*** Provided records ***

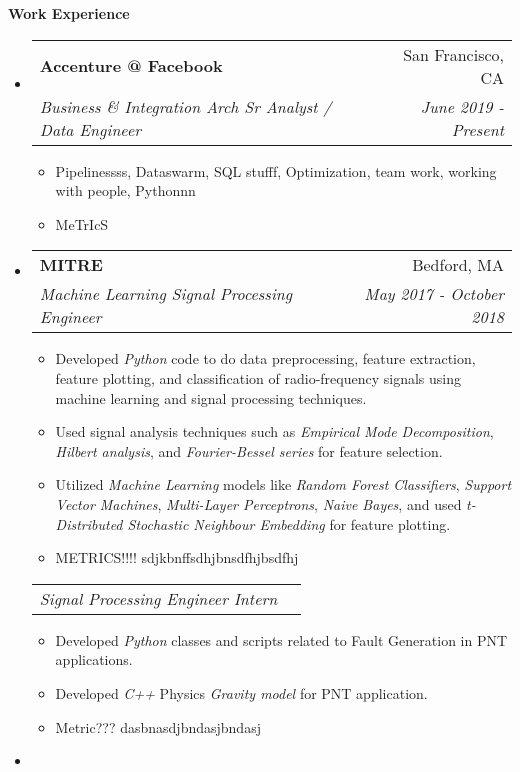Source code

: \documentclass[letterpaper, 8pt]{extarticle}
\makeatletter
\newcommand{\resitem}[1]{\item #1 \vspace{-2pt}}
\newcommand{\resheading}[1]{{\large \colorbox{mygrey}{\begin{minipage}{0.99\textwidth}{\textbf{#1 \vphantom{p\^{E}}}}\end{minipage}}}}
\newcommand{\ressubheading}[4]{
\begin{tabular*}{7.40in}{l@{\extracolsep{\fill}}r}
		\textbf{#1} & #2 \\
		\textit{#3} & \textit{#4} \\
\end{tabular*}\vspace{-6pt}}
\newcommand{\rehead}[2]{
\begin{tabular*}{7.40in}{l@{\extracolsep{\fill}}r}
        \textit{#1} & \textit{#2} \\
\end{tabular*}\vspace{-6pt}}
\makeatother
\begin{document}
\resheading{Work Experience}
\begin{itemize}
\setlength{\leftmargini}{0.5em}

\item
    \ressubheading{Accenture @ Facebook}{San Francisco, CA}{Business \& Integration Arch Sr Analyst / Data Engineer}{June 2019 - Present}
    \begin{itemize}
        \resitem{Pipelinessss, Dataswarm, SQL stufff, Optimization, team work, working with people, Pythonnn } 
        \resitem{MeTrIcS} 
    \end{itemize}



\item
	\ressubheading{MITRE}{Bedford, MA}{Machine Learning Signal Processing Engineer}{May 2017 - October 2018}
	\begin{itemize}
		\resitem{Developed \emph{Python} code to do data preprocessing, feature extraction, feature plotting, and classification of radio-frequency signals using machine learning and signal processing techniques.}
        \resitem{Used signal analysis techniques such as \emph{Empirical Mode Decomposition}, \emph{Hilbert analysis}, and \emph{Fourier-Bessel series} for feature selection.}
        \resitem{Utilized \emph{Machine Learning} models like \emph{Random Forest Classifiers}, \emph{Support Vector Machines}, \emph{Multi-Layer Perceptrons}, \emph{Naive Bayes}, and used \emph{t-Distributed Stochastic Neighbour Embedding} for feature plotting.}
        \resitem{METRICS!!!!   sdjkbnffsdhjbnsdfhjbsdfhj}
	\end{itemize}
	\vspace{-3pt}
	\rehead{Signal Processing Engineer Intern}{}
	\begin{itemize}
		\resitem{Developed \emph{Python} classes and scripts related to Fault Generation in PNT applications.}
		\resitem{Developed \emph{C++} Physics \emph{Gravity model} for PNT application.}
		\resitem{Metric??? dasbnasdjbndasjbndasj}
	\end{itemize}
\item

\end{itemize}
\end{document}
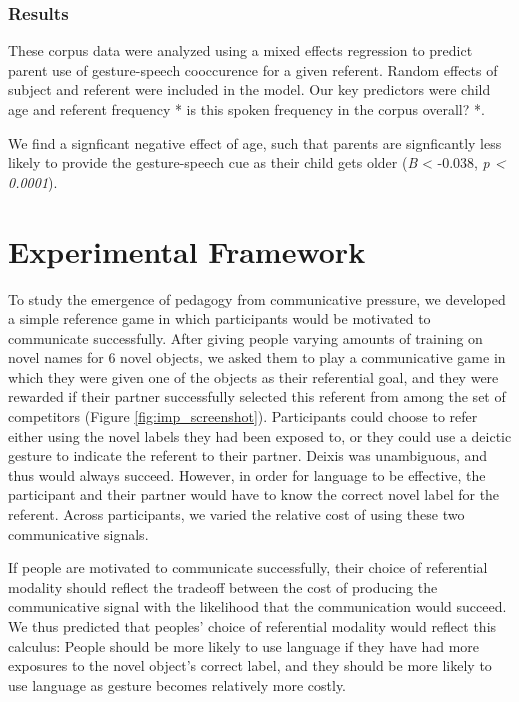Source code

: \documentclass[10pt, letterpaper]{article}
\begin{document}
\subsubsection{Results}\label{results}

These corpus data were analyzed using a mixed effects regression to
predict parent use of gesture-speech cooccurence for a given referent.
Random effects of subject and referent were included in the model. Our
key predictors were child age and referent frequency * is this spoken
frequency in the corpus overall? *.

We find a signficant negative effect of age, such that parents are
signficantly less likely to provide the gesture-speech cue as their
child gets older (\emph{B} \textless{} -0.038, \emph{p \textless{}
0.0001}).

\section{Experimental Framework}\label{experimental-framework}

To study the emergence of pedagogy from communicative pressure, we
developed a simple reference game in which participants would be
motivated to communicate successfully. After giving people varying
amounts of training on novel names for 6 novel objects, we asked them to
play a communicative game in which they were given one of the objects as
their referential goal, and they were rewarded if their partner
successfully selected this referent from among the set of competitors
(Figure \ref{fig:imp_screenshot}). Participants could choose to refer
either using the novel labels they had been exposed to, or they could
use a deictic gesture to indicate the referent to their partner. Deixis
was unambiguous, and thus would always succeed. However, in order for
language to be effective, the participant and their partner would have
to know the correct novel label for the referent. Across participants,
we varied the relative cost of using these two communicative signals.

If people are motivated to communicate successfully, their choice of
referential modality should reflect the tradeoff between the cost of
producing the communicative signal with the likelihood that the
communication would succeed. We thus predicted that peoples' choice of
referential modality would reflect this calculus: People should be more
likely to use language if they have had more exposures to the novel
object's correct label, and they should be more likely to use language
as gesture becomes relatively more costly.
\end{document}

*** End of Provided records ***

The entries are to be restated word for word, and no picture should appear in the copy.

Final answer =
Source code

: \documentclass[letterpaper, 8pt]{extarticle}
\makeatletter
\newcommand{\resitem}[1]{\item #1 \vspace{-2pt}}
\newcommand{\resheading}[1]{{\large \colorbox{mygrey}{\begin{minipage}{0.99\textwidth}{\textbf{#1 \vphantom{p\^{E}}}}\end{minipage}}}}
\newcommand{\ressubheading}[4]{
\begin{tabular*}{7.40in}{l@{\extracolsep{\fill}}r}
		\textbf{#1} & #2 \\
		\textit{#3} & \textit{#4} \\
\end{tabular*}\vspace{-6pt}}
\newcommand{\rehead}[2]{
\begin{tabular*}{7.40in}{l@{\extracolsep{\fill}}r}
        \textit{#1} & \textit{#2} \\
\end{tabular*}\vspace{-6pt}}
\makeatother
\begin{document}
\resheading{Work Experience}
\begin{itemize}
\setlength{\leftmargini}{0.5em}

\item
    \ressubheading{Accenture @ Facebook}{San Francisco, CA}{Business \& Integration Arch Sr Analyst / Data Engineer}{June 2019 - Present}
    \begin{itemize}
        \resitem{Pipelinessss, Dataswarm, SQL stufff, Optimization, team work, working with people, Pythonnn } 
        \resitem{MeTrIcS} 
    \end{itemize}



\item
	\ressubheading{MITRE}{Bedford, MA}{Machine Learning Signal Processing Engineer}{May 2017 - October 2018}
	\begin{itemize}
		\resitem{Developed \emph{Python} code to do data preprocessing, feature extraction, feature plotting, and classification of radio-frequency signals using machine learning and signal processing techniques.}
        \resitem{Used signal analysis techniques such as \emph{Empirical Mode Decomposition}, \emph{Hilbert analysis}, and \emph{Fourier-Bessel series} for feature selection.}
        \resitem{Utilized \emph{Machine Learning} models like \emph{Random Forest Classifiers}, \emph{Support Vector Machines}, \emph{Multi-Layer Perceptrons}, \emph{Naive Bayes}, and used \emph{t-Distributed Stochastic Neighbour Embedding} for feature plotting.}
        \resitem{METRICS!!!!   sdjkbnffsdhjbnsdfhjbsdfhj}
	\end{itemize}
	\vspace{-3pt}
	\rehead{Signal Processing Engineer Intern}{}
	\begin{itemize}
		\resitem{Developed \emph{Python} classes and scripts related to Fault Generation in PNT applications.}
		\resitem{Developed \emph{C++} Physics \emph{Gravity model} for PNT application.}
		\resitem{Metric??? dasbnasdjbndasjbndasj}
	\end{itemize}
\item

\end{itemize}
\end{document}
Source code

: \documentclass[10pt, letterpaper]{article}
\begin{document}
\subsubsection{Results}\label{results}

These corpus data were analyzed using a mixed effects regression to
predict parent use of gesture-speech cooccurence for a given referent.
Random effects of subject and referent were included in the model. Our
key predictors were child age and referent frequency * is this spoken
frequency in the corpus overall? *.

We find a signficant negative effect of age, such that parents are
signficantly less likely to provide the gesture-speech cue as their
child gets older (\emph{B} \textless{} -0.038, \emph{p \textless{}
0.0001}).

\section{Experimental Framework}\label{experimental-framework}

To study the emergence of pedagogy from communicative pressure, we
developed a simple reference game in which participants would be
motivated to communicate successfully. After giving people varying
amounts of training on novel names for 6 novel objects, we asked them to
play a communicative game in which they were given one of the objects as
their referential goal, and they were rewarded if their partner
successfully selected this referent from among the set of competitors
(Figure \ref{fig:imp_screenshot}). Participants could choose to refer
either using the novel labels they had been exposed to, or they could
use a deictic gesture to indicate the referent to their partner. Deixis
was unambiguous, and thus would always succeed. However, in order for
language to be effective, the participant and their partner would have
to know the correct novel label for the referent. Across participants,
we varied the relative cost of using these two communicative signals.

If people are motivated to communicate successfully, their choice of
referential modality should reflect the tradeoff between the cost of
producing the communicative signal with the likelihood that the
communication would succeed. We thus predicted that peoples' choice of
referential modality would reflect this calculus: People should be more
likely to use language if they have had more exposures to the novel
object's correct label, and they should be more likely to use language
as gesture becomes relatively more costly.
\end{document}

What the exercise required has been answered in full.